- [Problem details]
Transcribe the following entries word for word; no picture is to appear in the copy.

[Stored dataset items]
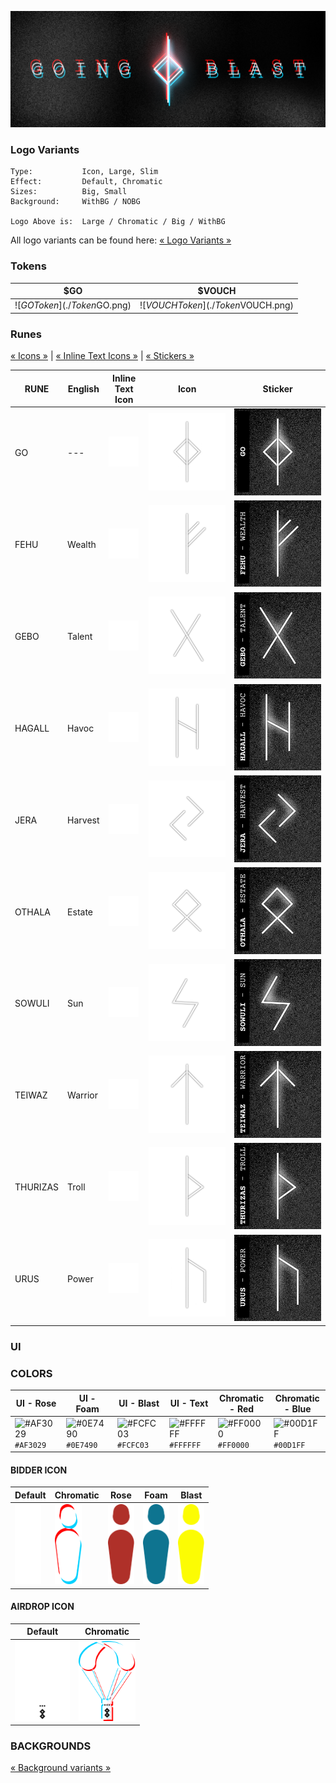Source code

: ![GOING BLAST logo with chromatic aberration effect applied](./Logo%20Large%20-%20Chromatic.png "Logo Large - Chromatic")

### Logo Variants

```
Type:           Icon, Large, Slim
Effect:         Default, Chromatic
Sizes:          Big, Small
Background:     WithBG / NOBG

Logo Above is:  Large / Chromatic / Big / WithBG
```

All logo variants can be found here:
[« Logo Variants »](./Logo%20Variants/)


### Tokens
| $GO  | $VOUCH |
| ------------- | ------------- |
| ![$GO Token](./Token%20Icon%20-%20$GO.png)  | ![$VOUCH Token](./Token%20Icon%20-%20$VOUCH.png)  |

### Runes

[« Icons »](./Runes/Large%20Icons/)  | [« Inline Text Icons »](./Runes/Inline%20Text%20Icons/) | [« Stickers »](./Runes/Stickers/)


| RUNE | English | Inline Text Icon | Icon | Sticker |
|------|---------|------------------|------|---------|
|GO | --- | <img src='./Runes/Inline Text Icons/Rune Inline Icon - GO.svg' /> | ![GO Icon](./Runes/Large%20Icons/Rune%20Icon%20Large%20-%20GO.png) | ![GO Sticker](./Runes/Stickers/Rune%20Sticker%20-%20GO.png) |
| FEHU | Wealth | <img src='./Runes/Inline Text Icons/Rune Inline Icon - FEHU.svg' /> | ![FEHU Icon](./Runes/Large%20Icons/Rune%20Icon%20Large%20-%20FEHU.png) | ![FEHU Sticker](./Runes/Stickers/Rune%20Sticker%20-%20Fehu.png) |
| GEBO | Talent | <img src='./Runes/Inline Text Icons/Rune Inline Icon - GEBO.svg' /> | ![GEBO Icon](./Runes/Large%20Icons/Rune%20Icon%20Large%20-%20GEBO.png) | ![GEBO Sticker](./Runes/Stickers/Rune%20Sticker%20-%20Gebo.png) |
| HAGALL | Havoc | <img src='./Runes/Inline Text Icons/Rune Inline Icon - HAGALL.svg' /> | ![HAGALL Icon](./Runes/Large%20Icons/Rune%20Icon%20Large%20-%20HAGALL.png) | ![HAGALL Sticker](./Runes/Stickers/Rune%20Sticker%20-%20Hagall.png) |
| JERA | Harvest | <img src='./Runes/Inline Text Icons/Rune Inline Icon - JERA.svg' /> | ![JERA Icon](./Runes/Large%20Icons/Rune%20Icon%20Large%20-%20JERA.png) | ![JERA Sticker](./Runes/Stickers/Rune%20Sticker%20-%20Jera.png) |
| OTHALA | Estate | <img src='./Runes/Inline Text Icons/Rune Inline Icon - OTHALA.svg' /> | ![OTHALA Icon](./Runes/Large%20Icons/Rune%20Icon%20Large%20-%20OTHALA.png) | ![OTHALA Sticker](./Runes/Stickers/Rune%20Sticker%20-%20Othala.png) |
| SOWULI | Sun | <img src='./Runes/Inline Text Icons/Rune Inline Icon - SOWULI.svg' /> | ![SOWULI Icon](./Runes/Large%20Icons/Rune%20Icon%20Large%20-%20SOWULI.png) | ![SOWULI Sticker](./Runes/Stickers/Rune%20Sticker%20-%20Sowuli.png) |
| TEIWAZ | Warrior | <img src='./Runes/Inline Text Icons/Rune Inline Icon - TEIWAZ.svg' /> | ![TEIWAZ Icon](./Runes/Large%20Icons/Rune%20Icon%20Large%20-%20TEIWAZ.png) | ![TEIWAZ Sticker](./Runes/Stickers/Rune%20Sticker%20-%20Teiwaz.png) |
| THURIZAS | Troll | <img src='./Runes/Inline Text Icons/Rune Inline Icon - THURIZAS.svg' /> | ![THURIZAS Icon](./Runes/Large%20Icons/Rune%20Icon%20Large%20-%20THURIZAS.png) | ![THURIZAS Sticker](./Runes/Stickers/Rune%20Sticker%20-%20Thurizas.png) |
| URUS | Power | <img src='./Runes/Inline Text Icons/Rune Inline Icon - URUS.svg' /> | ![URUS Icon](./Runes/Large%20Icons/Rune%20Icon%20Large%20-%20URUS.png) | ![URUS Sticker](./Runes/Stickers/Rune%20Sticker%20-%20Urus.png) |



### UI

### COLORS
| UI - Rose | UI - Foam | UI - Blast | UI - Text | Chromatic - Red | Chromatic - Blue |
|-----------|-----------|-----------|-----------|-----------|-----------|
| ![#AF3029](https://placehold.co/15x15/AF3029/AF3029.png) `#AF3029` | ![#0E7490](https://placehold.co/15x15/0E7490/0E7490.png) `#0E7490` | ![#FCFC03](https://placehold.co/15x15/FCFC03/FCFC03.png) `#FCFC03` | ![#FFFFFF](https://placehold.co/15x15/FFFFFF/FFFFFF.png) `#FFFFFF` | ![#FF0000](https://placehold.co/15x15/FF0000/FF0000.png) `#FF0000` | ![#00D1FF](https://placehold.co/15x15/00D1FF/00D1FF.png) `#00D1FF` |

#### BIDDER ICON

| Default | Chromatic | Rose | Foam | Blast |
|---------|---------|---------|---------|---------|
| <img src='./UI Sugar/Bidder - Default.png' height='128'/> | <img src='./UI Sugar/Bidder - Chromatic.png' height='128'/> | <img src='./UI Sugar/Bidder - Rose.png' height='128'/>  |  <img src='./UI Sugar/Bidder - Foam.png' height='128'/> |  <img src='./UI Sugar/Bidder - Blast.png' height='128'/> | 

#### AIRDROP ICON
| Default | Chromatic |
|--------|---------|
|<img src='./UI Sugar/Airdrop - Default.png' height='128'/> | <img src='./UI Sugar/Airdrop - Chromatic.png' height='128'/> |

### BACKGROUNDS

[« Background variants »](./Backgrounds/)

- [Output for this exercise]
Source code

: ![GOING BLAST logo with chromatic aberration effect applied](./Logo%20Large%20-%20Chromatic.png "Logo Large - Chromatic")

### Logo Variants

```
Type:           Icon, Large, Slim
Effect:         Default, Chromatic
Sizes:          Big, Small
Background:     WithBG / NOBG

Logo Above is:  Large / Chromatic / Big / WithBG
```

All logo variants can be found here:
[« Logo Variants »](./Logo%20Variants/)


### Tokens
| $GO  | $VOUCH |
| ------------- | ------------- |
| ![$GO Token](./Token%20Icon%20-%20$GO.png)  | ![$VOUCH Token](./Token%20Icon%20-%20$VOUCH.png)  |

### Runes

[« Icons »](./Runes/Large%20Icons/)  | [« Inline Text Icons »](./Runes/Inline%20Text%20Icons/) | [« Stickers »](./Runes/Stickers/)


| RUNE | English | Inline Text Icon | Icon | Sticker |
|------|---------|------------------|------|---------|
|GO | --- | <img src='./Runes/Inline Text Icons/Rune Inline Icon - GO.svg' /> | ![GO Icon](./Runes/Large%20Icons/Rune%20Icon%20Large%20-%20GO.png) | ![GO Sticker](./Runes/Stickers/Rune%20Sticker%20-%20GO.png) |
| FEHU | Wealth | <img src='./Runes/Inline Text Icons/Rune Inline Icon - FEHU.svg' /> | ![FEHU Icon](./Runes/Large%20Icons/Rune%20Icon%20Large%20-%20FEHU.png) | ![FEHU Sticker](./Runes/Stickers/Rune%20Sticker%20-%20Fehu.png) |
| GEBO | Talent | <img src='./Runes/Inline Text Icons/Rune Inline Icon - GEBO.svg' /> | ![GEBO Icon](./Runes/Large%20Icons/Rune%20Icon%20Large%20-%20GEBO.png) | ![GEBO Sticker](./Runes/Stickers/Rune%20Sticker%20-%20Gebo.png) |
| HAGALL | Havoc | <img src='./Runes/Inline Text Icons/Rune Inline Icon - HAGALL.svg' /> | ![HAGALL Icon](./Runes/Large%20Icons/Rune%20Icon%20Large%20-%20HAGALL.png) | ![HAGALL Sticker](./Runes/Stickers/Rune%20Sticker%20-%20Hagall.png) |
| JERA | Harvest | <img src='./Runes/Inline Text Icons/Rune Inline Icon - JERA.svg' /> | ![JERA Icon](./Runes/Large%20Icons/Rune%20Icon%20Large%20-%20JERA.png) | ![JERA Sticker](./Runes/Stickers/Rune%20Sticker%20-%20Jera.png) |
| OTHALA | Estate | <img src='./Runes/Inline Text Icons/Rune Inline Icon - OTHALA.svg' /> | ![OTHALA Icon](./Runes/Large%20Icons/Rune%20Icon%20Large%20-%20OTHALA.png) | ![OTHALA Sticker](./Runes/Stickers/Rune%20Sticker%20-%20Othala.png) |
| SOWULI | Sun | <img src='./Runes/Inline Text Icons/Rune Inline Icon - SOWULI.svg' /> | ![SOWULI Icon](./Runes/Large%20Icons/Rune%20Icon%20Large%20-%20SOWULI.png) | ![SOWULI Sticker](./Runes/Stickers/Rune%20Sticker%20-%20Sowuli.png) |
| TEIWAZ | Warrior | <img src='./Runes/Inline Text Icons/Rune Inline Icon - TEIWAZ.svg' /> | ![TEIWAZ Icon](./Runes/Large%20Icons/Rune%20Icon%20Large%20-%20TEIWAZ.png) | ![TEIWAZ Sticker](./Runes/Stickers/Rune%20Sticker%20-%20Teiwaz.png) |
| THURIZAS | Troll | <img src='./Runes/Inline Text Icons/Rune Inline Icon - THURIZAS.svg' /> | ![THURIZAS Icon](./Runes/Large%20Icons/Rune%20Icon%20Large%20-%20THURIZAS.png) | ![THURIZAS Sticker](./Runes/Stickers/Rune%20Sticker%20-%20Thurizas.png) |
| URUS | Power | <img src='./Runes/Inline Text Icons/Rune Inline Icon - URUS.svg' /> | ![URUS Icon](./Runes/Large%20Icons/Rune%20Icon%20Large%20-%20URUS.png) | ![URUS Sticker](./Runes/Stickers/Rune%20Sticker%20-%20Urus.png) |



### UI

### COLORS
| UI - Rose | UI - Foam | UI - Blast | UI - Text | Chromatic - Red | Chromatic - Blue |
|-----------|-----------|-----------|-----------|-----------|-----------|
| ![#AF3029](https://placehold.co/15x15/AF3029/AF3029.png) `#AF3029` | ![#0E7490](https://placehold.co/15x15/0E7490/0E7490.png) `#0E7490` | ![#FCFC03](https://placehold.co/15x15/FCFC03/FCFC03.png) `#FCFC03` | ![#FFFFFF](https://placehold.co/15x15/FFFFFF/FFFFFF.png) `#FFFFFF` | ![#FF0000](https://placehold.co/15x15/FF0000/FF0000.png) `#FF0000` | ![#00D1FF](https://placehold.co/15x15/00D1FF/00D1FF.png) `#00D1FF` |

#### BIDDER ICON

| Default | Chromatic | Rose | Foam | Blast |
|---------|---------|---------|---------|---------|
| <img src='./UI Sugar/Bidder - Default.png' height='128'/> | <img src='./UI Sugar/Bidder - Chromatic.png' height='128'/> | <img src='./UI Sugar/Bidder - Rose.png' height='128'/>  |  <img src='./UI Sugar/Bidder - Foam.png' height='128'/> |  <img src='./UI Sugar/Bidder - Blast.png' height='128'/> | 

#### AIRDROP ICON
| Default | Chromatic |
|--------|---------|
|<img src='./UI Sugar/Airdrop - Default.png' height='128'/> | <img src='./UI Sugar/Airdrop - Chromatic.png' height='128'/> |

### BACKGROUNDS

[« Background variants »](./Backgrounds/)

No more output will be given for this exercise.